Detection and genotyping of bovine diarrhea virus by reverse transcription-polymerase chain amplification of the 5' untranslated region

Abstract

A reverse-transcription polymerase chain reaction (RT-PCR) was developed to differentiate the bovine diarrhea virus (BVDV) from other pestiviruses, and to determine the genotype of the BVDV isolates. For this purpose, primer pairs were selected in the 5' untranslated region (5'UTR). The primers BE and B2 were located in highly conserved regions and were pestivirus-specific.
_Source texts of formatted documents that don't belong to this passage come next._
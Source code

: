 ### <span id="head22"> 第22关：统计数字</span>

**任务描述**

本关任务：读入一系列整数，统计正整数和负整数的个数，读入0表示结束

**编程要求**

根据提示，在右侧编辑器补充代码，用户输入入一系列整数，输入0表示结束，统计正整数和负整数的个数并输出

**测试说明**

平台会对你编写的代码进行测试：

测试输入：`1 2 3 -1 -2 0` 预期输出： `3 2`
Two primer pairs named B3B4 and B5B6 were specific of BVDV genotypes I and II, respectively. With this technique, an amplification product of the expected size was obtained with either the B3B4 or the B5B6 primer pairs for the 107 BVDV isolates tested but not for BDV or CSFV. For some isolates that were grouped in the genotype II, sequence analysis of the PCR fragments confirmed their classification into this genotype.

Fig. 1

Agarose gel electrophoresis of RT-PCR amplification products derived from BVDV NADL (1), New York (2), UVR420 (3), BDV (4), CSFV (5). M: Molecular weight marker XIV (Boehringer). (A) Primers B_EB₂, (B) Primers B₃B₄ and B₅B₆.

Fig. 2

Southern blot hybridization of pestivirus-specific amplification DNA fragments from BVDV NADL (1), New York (2), UVR420 (3), BDV (4), CSFV (5). M: Molecular weight marker 6 DIG (Boehringer). (A) B₄DIG Probe, (B) B₆DIG Probe.

Fig. 3

Alignment of nucleotide sequences from the 5′UTR of BVDV types I and II isolates. The sequences are flanked by primers B₁ and B₂. Genotype II sequences are presented above the horizontal line and genotype I below. Sequence of the B4 and B6 oligonucleotides is boxed.

Fig. 4

Phylogenetic tree of selected BVDV field isolates. A portion of the 5′UTR corresponding to BVDV-NADL base positions 206–374 was used. The horizontal branch lenghts are proportional to the similarity between the sequences.